In order to ensure they are reached out to a behavioural change intervention guided by behavioural economics approach that has considered the unique sociocultural contexts of individual vulnerable groups was piloted in the three districts of Baksa, Dibrugrah and Kamrup (M). Implementation of these innovative behavioural change solutions (BCS) has resulted in faster TB notification and better treatment adherence among vulnerable populations.

Objectives :

  • Develop and scale up effective behaviour change operational models that improve coverage of vulnerable populations (4,88,488) across the 9 TUs.
  • Increased case notification, and improved successful treatment outcomes in DS TB and DR TB.

Approach

  • Existing Community Structures (SHGs, VHSNCs, VDP, Unions, Mothers/Youth Clubs, other local associations, etc.) from the vulnerable communities were identified, trained and engaged in TB response activities.
  • The selected community structure leaders undergo capacity-building training on the basics of TB, followed by regular handholding and guidance on organizing local activities that can influence health-seeking behaviours among the larger community.
  • Active involvement of community structures in leading these local activities in support of TB Elimination, demonstrates high ownership and stake of the communities.

Key Activities

  • Promote positive messaging & awareness (IEC) around TB in communities.
  • Refer TB symptomatic for testing.
  • Support in DSTB & DRTB notification.
  • Mobilise support for PwTB & families (nutrition, counselling, social schemes), while facilitating treatment adherence.
  • Increase demand for services areas.

Outcomes

  • Behaviour change solutions are supporting faster TB notification and better treatment adherence among the vulnerable.
  • Greater ownership from communities due to the ease of usage of the solutions.
  • District & State NTEP find these very promising.
Name of the BCS Achievement till 31st August 2022 Person reached/Diagnosed BCS outcomes
TB Soochna 43 sites coverage 346537 reached  Increased footfall for TB related services 
TB Jaanch Coupon 1741 coupons distributed 206 diagnosed with TB Conversion rate of 11.83%
Starter Kit Provided to 229 PwTB  228 used starter kit 100% adherence. 1 expired
Health Auto 72 Persons benefited 11 diagnosed Conversion rate of 15.27%

Key Recommendations

  • Scientific approaches like behavioural economics can be leveraged successfully to address the needs of communities.
  • Use of such approaches can help policymakers and health care service providers to better understand the needs of the vulnerable communities and design policies accordingly.
  • Several of the BCS may be piloted as Best Practices in wider geographies.
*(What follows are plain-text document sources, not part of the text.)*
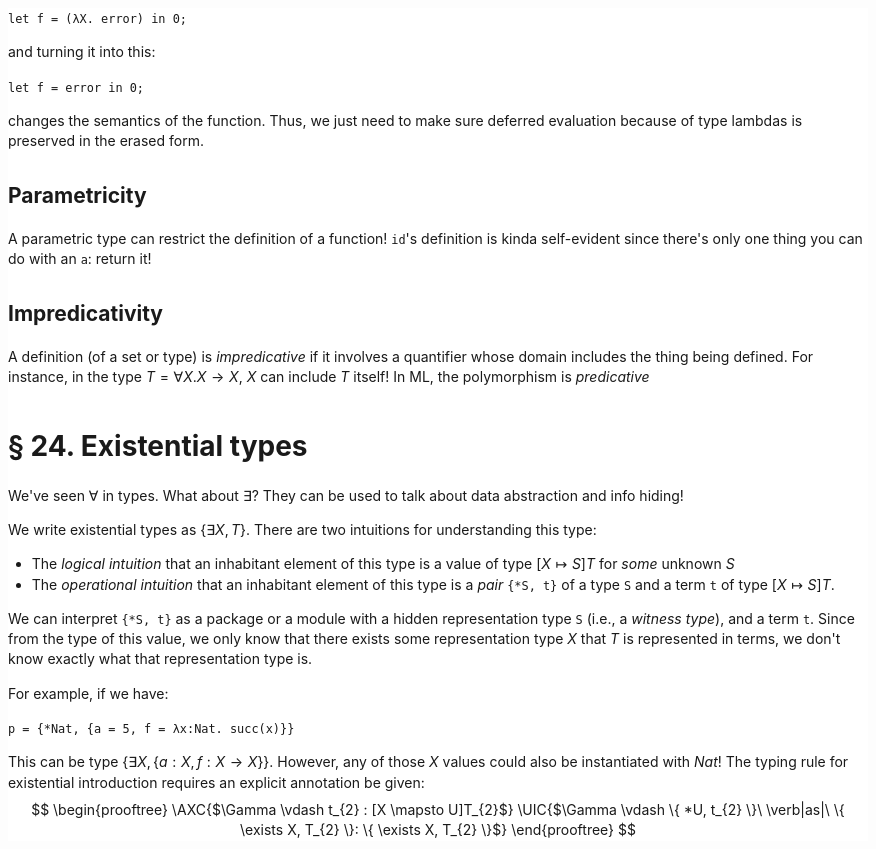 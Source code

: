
 ```
let f = (λX. error) in 0;
```

and turning it into this:

```
let f = error in 0;
```

changes the semantics of the function. Thus, we just need to make sure deferred evaluation because of type lambdas is preserved in the erased form.

## Parametricity

A parametric type can restrict the definition of a function! `id`'s definition is kinda self-evident since there's only one thing you can do with an `a`: return it!

## Impredicativity

A definition (of a set or type) is *impredicative* if it involves a quantifier whose domain includes the thing being defined. For instance, in the type $T = \forall X. X \to X$, $X$ can include $T$ itself! In ML, the polymorphism is *predicative*

# § 24. Existential types

We've seen $\forall$ in types. What about $\exists$? They can be used to talk about data abstraction and info hiding!

We write existential types as $\{ \exists X, T \}$. There are two intuitions for understanding this type:

- The *logical intuition* that an inhabitant element of this type is a value of type $[X \mapsto S]T$ for *some* unknown $S$
- The *operational intuition* that an inhabitant element of this type is a *pair* `{*S, t}` of a type `S` and a term `t` of type $[X \mapsto S]T$.

We can interpret `{*S, t}` as a package or a module with a hidden representation type `S`  (i.e., a *witness type*), and a term `t`. Since from the type of this value, we only know that there exists some representation type $X$ that $T$ is represented in terms, we don't know exactly what that representation type is.

For example, if we have:

```
p = {*Nat, {a = 5, f = λx:Nat. succ(x)}}
```

This can be type $\{ \exists X, \{ a:X, f:X \to X \} \}$. However, any of those $X$ values could also be instantiated with $Nat$! The typing rule for existential introduction requires an explicit annotation be given:
$$
\begin{prooftree} \AXC{$\Gamma \vdash t_{2} : [X \mapsto U]T_{2}$} \UIC{$\Gamma \vdash \{ *U, t_{2} \}\ \verb|as|\ \{ \exists X, T_{2} \}: \{ \exists X, T_{2} \}$} \end{prooftree}
$$

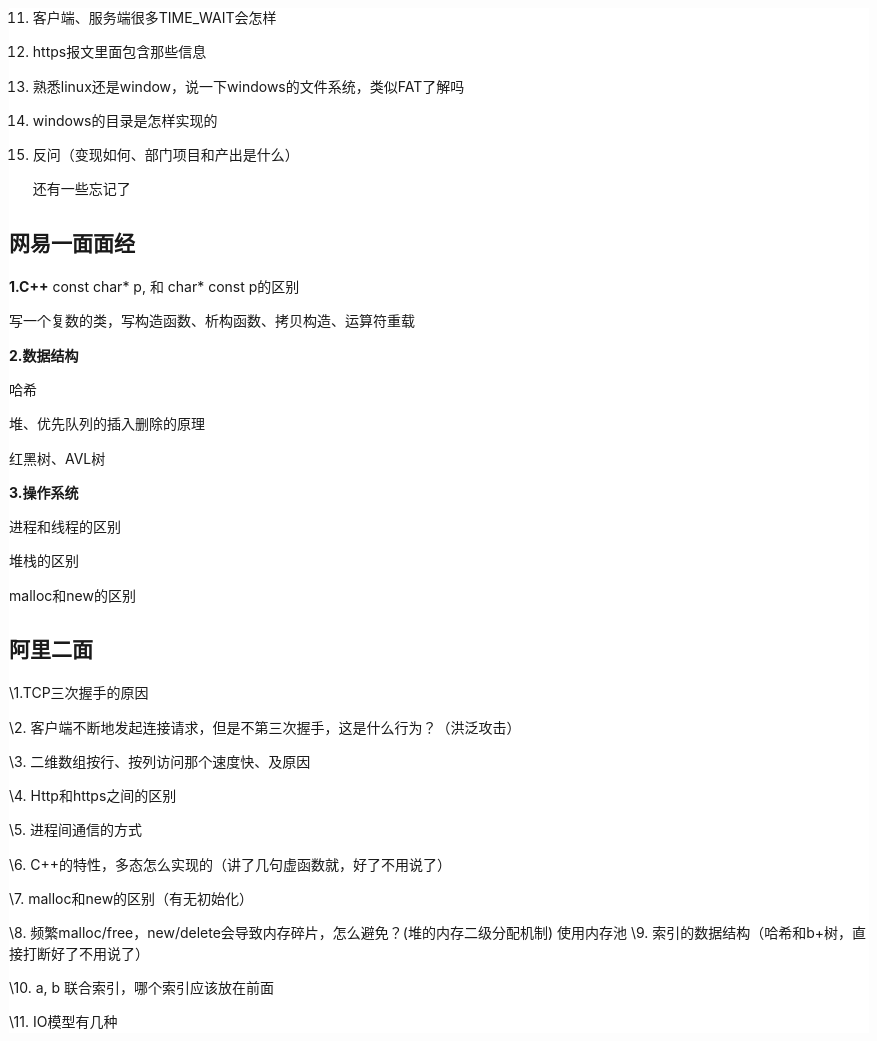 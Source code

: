11. 客户端、服务端很多TIME_WAIT会怎样

12. https报文里面包含那些信息

13. 熟悉linux还是window，说一下windows的文件系统，类似FAT了解吗

14. windows的目录是怎样实现的

15. 反问（变现如何、部门项目和产出是什么）

    还有一些忘记了



## 网易一面面经

**1.C++**
const char* p, 和 char* const p的区别

写一个复数的类，写构造函数、析构函数、拷贝构造、运算符重载

**2.数据结构**

哈希

堆、优先队列的插入删除的原理

红黑树、AVL树

**3.操作系统**

进程和线程的区别

堆栈的区别

malloc和new的区别



## 阿里二面

\1.TCP三次握手的原因

\2. 客户端不断地发起连接请求，但是不第三次握手，这是什么行为？（洪泛攻击）

\3. 二维数组按行、按列访问那个速度快、及原因

\4. Http和https之间的区别

\5. 进程间通信的方式

\6. C++的特性，多态怎么实现的（讲了几句虚函数就，好了不用说了）

\7. malloc和new的区别（有无初始化）

\8. 频繁malloc/free，new/delete会导致内存碎片，怎么避免？(堆的内存二级分配机制)
使用内存池
\9. 索引的数据结构（哈希和b+树，直接打断好了不用说了）

\10. a, b 联合索引，哪个索引应该放在前面

\11. IO模型有几种
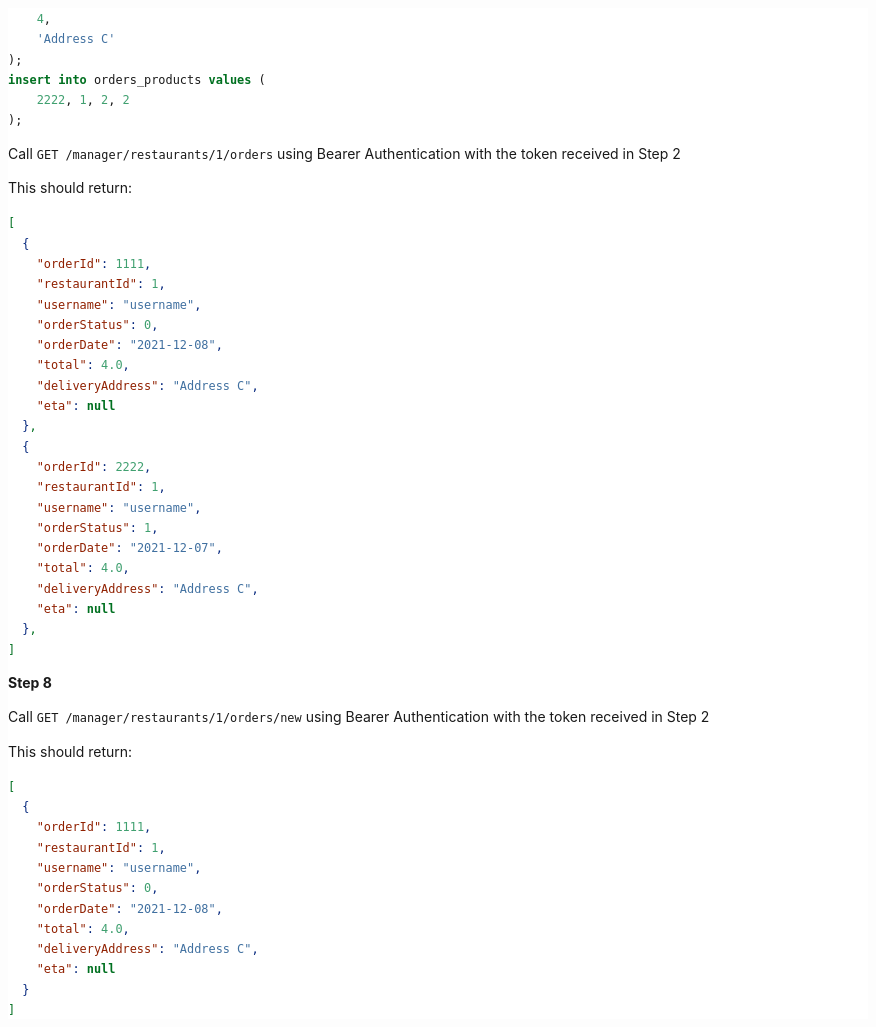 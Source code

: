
 ```sql
    4,
    'Address C'
);
insert into orders_products values (
    2222, 1, 2, 2
);
```

Call `GET /manager/restaurants/1/orders`
using Bearer Authentication with the token received in Step 2 

This should return:

```json
[
  {
    "orderId": 1111,
    "restaurantId": 1,
    "username": "username",
    "orderStatus": 0,
    "orderDate": "2021-12-08",
    "total": 4.0,
    "deliveryAddress": "Address C",
    "eta": null
  },
  {
    "orderId": 2222,
    "restaurantId": 1,
    "username": "username",
    "orderStatus": 1,
    "orderDate": "2021-12-07",
    "total": 4.0,
    "deliveryAddress": "Address C",
    "eta": null
  },
]
```

**Step 8**

Call `GET /manager/restaurants/1/orders/new`
using Bearer Authentication with the token received in Step 2 

This should return:

```json
[
  {
    "orderId": 1111,
    "restaurantId": 1,
    "username": "username",
    "orderStatus": 0,
    "orderDate": "2021-12-08",
    "total": 4.0,
    "deliveryAddress": "Address C",
    "eta": null
  }
]
```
Potential for Replication & Scale up

  • BCSs offer scientific tools to trigger health-seeking behaviour among the vulnerable populace.
  • These offer a range of innovative solutions with most requiring bare minimum additional cost or costs which may be borne from existing state/district budgets.
  • Leveraging on the existing capacities of the Community Structures offers sustainability and high ownership by the communities
  • Greater “Demand” generation and higher participation of the communities in the “Care & Cure” continuum.
  • Ease of implementation in alignment with the CTD Guidance Document.